:: Problem to work on ::
Isolate every line in the records below with "commercial" in it.

[Extracted records]
= = = =

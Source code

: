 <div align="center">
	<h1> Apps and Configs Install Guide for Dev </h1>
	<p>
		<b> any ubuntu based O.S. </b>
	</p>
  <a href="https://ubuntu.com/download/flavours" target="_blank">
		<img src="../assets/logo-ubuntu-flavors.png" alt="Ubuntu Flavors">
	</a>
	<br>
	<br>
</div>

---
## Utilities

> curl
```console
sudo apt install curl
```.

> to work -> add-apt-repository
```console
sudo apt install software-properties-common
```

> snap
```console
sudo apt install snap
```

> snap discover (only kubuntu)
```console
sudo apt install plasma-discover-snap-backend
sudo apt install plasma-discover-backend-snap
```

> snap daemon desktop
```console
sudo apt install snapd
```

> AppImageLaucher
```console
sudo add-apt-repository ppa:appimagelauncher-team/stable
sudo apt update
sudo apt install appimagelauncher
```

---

= = = =

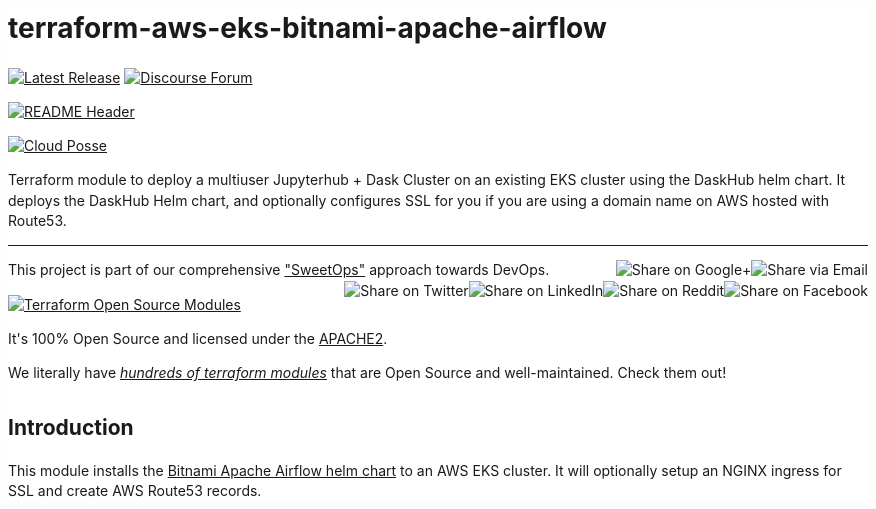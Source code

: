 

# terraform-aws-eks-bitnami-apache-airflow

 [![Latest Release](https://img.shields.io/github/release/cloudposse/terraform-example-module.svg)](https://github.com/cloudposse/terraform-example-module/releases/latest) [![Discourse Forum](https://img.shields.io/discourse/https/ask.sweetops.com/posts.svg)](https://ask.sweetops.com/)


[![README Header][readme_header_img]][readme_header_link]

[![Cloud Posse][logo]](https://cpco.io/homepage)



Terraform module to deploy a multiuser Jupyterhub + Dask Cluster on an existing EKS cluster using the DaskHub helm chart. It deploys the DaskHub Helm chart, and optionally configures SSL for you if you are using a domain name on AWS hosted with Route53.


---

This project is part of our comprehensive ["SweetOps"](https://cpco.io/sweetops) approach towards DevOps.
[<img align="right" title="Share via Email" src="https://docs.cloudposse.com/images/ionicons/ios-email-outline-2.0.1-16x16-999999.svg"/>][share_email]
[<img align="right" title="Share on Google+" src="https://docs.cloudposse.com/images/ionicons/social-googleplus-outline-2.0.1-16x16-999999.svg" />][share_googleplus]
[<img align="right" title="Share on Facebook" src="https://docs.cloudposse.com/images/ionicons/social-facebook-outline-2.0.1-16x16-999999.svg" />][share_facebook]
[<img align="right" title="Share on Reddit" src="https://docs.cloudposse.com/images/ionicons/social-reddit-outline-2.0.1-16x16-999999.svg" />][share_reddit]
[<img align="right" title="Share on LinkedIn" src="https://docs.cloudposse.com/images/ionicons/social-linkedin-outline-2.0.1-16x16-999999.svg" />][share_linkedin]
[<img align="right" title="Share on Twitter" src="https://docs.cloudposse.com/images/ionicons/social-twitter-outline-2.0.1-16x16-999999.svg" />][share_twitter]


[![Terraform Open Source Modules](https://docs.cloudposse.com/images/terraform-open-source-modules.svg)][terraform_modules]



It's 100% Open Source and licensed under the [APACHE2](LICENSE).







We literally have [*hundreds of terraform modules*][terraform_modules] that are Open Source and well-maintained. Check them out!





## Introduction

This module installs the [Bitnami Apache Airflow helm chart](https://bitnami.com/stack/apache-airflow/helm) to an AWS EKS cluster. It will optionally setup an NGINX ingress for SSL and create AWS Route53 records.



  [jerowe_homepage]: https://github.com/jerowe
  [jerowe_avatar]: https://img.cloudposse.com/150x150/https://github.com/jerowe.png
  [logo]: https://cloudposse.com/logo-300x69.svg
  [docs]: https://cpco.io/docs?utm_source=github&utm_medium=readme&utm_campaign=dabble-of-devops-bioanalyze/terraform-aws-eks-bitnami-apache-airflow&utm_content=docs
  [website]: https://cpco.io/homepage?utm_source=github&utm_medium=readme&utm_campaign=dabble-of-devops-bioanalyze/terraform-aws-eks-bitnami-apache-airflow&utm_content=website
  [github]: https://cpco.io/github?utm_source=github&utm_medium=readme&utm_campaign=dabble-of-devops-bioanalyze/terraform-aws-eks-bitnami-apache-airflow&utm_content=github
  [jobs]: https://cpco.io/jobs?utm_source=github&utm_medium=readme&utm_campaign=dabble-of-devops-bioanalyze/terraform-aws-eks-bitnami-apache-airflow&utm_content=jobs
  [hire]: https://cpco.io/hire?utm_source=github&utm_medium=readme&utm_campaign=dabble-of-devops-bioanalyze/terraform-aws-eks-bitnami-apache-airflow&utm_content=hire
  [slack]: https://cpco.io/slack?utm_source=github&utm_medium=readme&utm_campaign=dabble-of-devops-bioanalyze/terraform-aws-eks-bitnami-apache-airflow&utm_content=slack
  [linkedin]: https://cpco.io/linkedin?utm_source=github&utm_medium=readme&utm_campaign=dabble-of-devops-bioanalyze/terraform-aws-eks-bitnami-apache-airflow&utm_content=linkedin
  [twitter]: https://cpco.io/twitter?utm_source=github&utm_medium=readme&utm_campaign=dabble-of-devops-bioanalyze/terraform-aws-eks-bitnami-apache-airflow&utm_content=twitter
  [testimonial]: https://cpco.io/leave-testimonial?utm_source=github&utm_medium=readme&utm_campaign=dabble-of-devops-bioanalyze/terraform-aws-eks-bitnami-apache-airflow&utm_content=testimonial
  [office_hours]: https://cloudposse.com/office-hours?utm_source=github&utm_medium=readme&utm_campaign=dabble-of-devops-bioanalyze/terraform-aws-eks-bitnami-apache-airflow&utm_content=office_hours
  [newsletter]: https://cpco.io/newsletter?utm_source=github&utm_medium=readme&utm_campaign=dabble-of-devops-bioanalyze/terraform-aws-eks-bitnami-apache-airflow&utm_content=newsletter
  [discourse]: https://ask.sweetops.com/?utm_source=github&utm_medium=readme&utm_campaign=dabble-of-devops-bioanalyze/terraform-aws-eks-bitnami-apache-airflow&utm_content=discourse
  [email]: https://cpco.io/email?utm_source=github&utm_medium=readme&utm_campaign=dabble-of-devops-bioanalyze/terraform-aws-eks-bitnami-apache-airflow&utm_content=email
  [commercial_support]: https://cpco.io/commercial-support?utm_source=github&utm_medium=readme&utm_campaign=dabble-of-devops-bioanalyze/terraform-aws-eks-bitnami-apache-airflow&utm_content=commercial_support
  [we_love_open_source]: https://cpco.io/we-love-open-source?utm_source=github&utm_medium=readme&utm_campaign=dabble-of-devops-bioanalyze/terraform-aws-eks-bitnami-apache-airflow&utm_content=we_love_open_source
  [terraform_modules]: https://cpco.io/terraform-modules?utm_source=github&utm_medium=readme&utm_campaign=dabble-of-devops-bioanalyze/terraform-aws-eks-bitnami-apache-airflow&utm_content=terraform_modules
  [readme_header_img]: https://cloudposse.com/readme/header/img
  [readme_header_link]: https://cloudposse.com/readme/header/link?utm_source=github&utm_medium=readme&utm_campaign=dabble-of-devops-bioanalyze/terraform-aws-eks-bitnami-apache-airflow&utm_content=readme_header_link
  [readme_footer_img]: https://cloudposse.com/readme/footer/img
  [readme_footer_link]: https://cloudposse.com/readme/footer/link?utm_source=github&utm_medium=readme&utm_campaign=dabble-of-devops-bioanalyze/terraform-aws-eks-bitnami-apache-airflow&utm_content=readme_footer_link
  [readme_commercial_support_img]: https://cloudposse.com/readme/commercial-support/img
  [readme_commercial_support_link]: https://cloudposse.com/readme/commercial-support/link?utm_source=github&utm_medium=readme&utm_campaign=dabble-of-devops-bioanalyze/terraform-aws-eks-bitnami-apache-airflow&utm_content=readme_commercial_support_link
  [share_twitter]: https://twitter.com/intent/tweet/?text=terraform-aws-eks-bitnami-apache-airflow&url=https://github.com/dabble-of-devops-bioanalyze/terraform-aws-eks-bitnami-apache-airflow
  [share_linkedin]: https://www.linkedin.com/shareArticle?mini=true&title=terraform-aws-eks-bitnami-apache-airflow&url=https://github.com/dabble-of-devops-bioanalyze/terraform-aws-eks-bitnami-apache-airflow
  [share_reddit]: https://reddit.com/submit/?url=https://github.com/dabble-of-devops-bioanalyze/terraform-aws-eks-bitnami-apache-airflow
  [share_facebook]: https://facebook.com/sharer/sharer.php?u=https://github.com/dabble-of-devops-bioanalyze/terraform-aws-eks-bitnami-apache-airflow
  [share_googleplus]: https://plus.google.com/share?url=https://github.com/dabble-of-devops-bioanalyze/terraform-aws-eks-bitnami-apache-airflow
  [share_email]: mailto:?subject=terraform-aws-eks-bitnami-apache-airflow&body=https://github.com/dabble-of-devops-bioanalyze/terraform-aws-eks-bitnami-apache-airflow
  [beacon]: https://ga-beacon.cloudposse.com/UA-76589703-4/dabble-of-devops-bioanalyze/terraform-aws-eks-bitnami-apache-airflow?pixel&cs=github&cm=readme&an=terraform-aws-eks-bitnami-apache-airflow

= = = =

:: Output ::
  [commercial_support]: https://cpco.io/commercial-support?utm_source=github&utm_medium=readme&utm_campaign=dabble-of-devops-bioanalyze/terraform-aws-eks-bitnami-apache-airflow&utm_content=commercial_support
  [readme_commercial_support_img]: https://cloudposse.com/readme/commercial-support/img
  [readme_commercial_support_link]: https://cloudposse.com/readme/commercial-support/link?utm_source=github&utm_medium=readme&utm_campaign=dabble-of-devops-bioanalyze/terraform-aws-eks-bitnami-apache-airflow&utm_content=readme_commercial_support_link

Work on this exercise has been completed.